▶ _WORK TO COMPLETE_
Search the data for the string "stable", and report each line where it is found.

(Source texts of formatted documents)
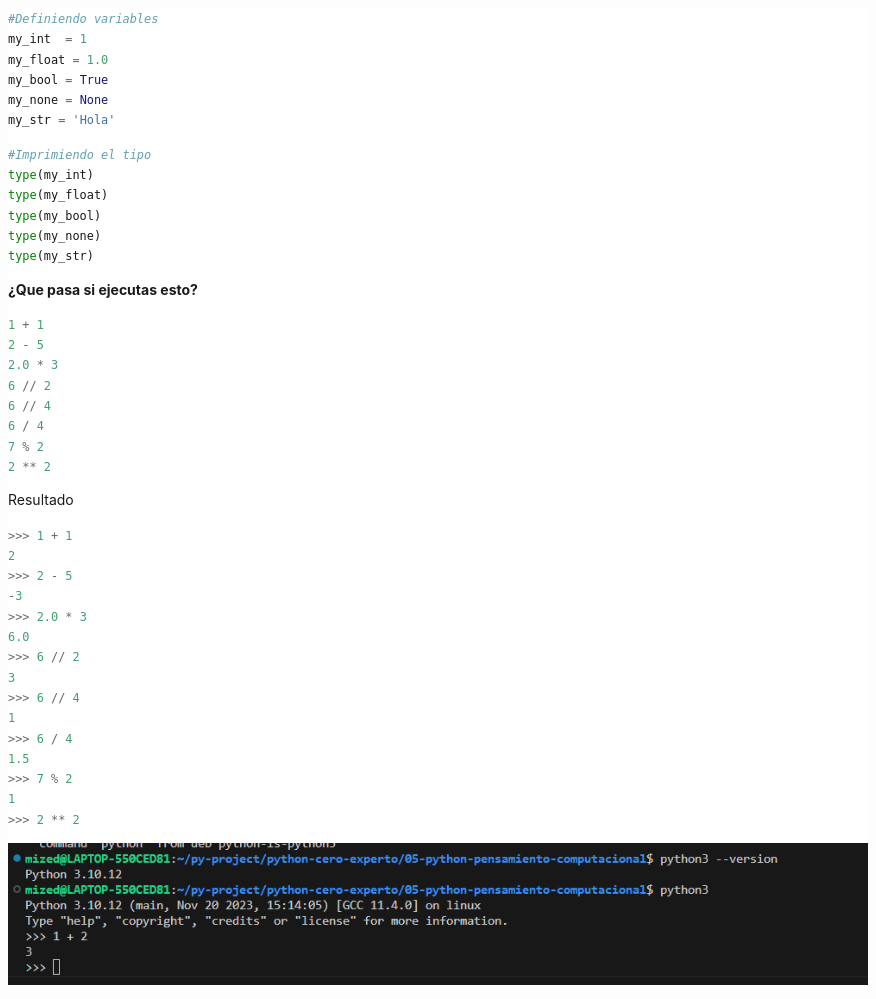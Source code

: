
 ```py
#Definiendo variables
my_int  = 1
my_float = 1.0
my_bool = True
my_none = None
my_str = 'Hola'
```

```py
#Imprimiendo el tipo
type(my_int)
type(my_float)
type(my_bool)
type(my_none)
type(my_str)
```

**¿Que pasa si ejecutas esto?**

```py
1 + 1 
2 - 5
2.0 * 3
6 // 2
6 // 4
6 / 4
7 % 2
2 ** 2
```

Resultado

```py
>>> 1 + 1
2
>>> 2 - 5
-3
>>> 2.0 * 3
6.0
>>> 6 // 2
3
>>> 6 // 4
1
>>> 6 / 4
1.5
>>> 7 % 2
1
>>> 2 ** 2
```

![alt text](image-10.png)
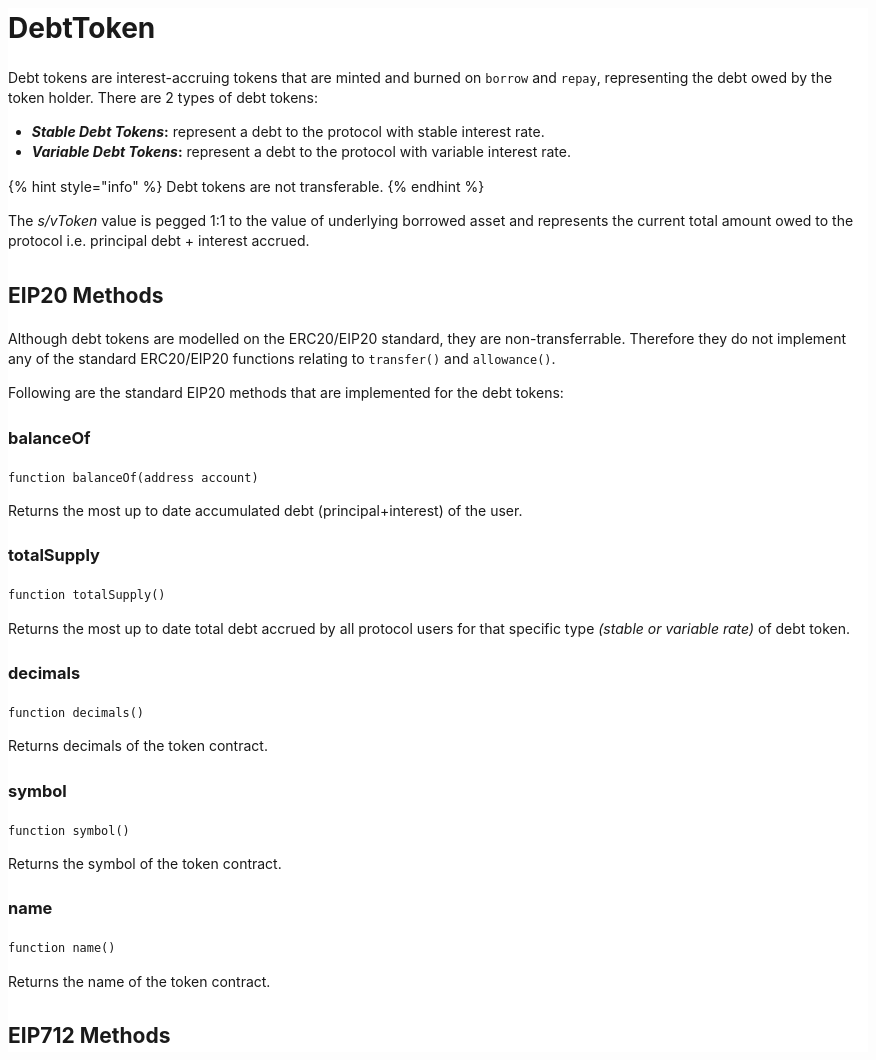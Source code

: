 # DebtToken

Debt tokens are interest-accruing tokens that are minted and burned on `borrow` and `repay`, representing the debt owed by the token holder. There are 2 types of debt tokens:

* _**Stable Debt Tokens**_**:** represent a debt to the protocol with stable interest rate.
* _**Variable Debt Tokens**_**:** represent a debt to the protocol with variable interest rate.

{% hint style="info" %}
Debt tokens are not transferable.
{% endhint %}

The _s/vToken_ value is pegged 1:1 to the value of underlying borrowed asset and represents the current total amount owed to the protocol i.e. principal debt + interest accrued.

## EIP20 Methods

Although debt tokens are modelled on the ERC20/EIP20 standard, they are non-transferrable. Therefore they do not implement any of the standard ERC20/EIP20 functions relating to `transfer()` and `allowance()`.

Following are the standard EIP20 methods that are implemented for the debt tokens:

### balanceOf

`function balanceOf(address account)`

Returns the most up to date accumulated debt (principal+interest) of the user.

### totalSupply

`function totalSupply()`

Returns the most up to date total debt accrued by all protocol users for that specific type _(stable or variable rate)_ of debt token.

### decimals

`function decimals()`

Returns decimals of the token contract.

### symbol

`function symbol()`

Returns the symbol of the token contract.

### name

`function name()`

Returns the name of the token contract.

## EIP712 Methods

▶ _SOLVED PROBLEM_
* _**Stable Debt Tokens**_**:** represent a debt to the protocol with stable interest rate.
Returns the most up to date total debt accrued by all protocol users for that specific type _(stable or variable rate)_ of debt token.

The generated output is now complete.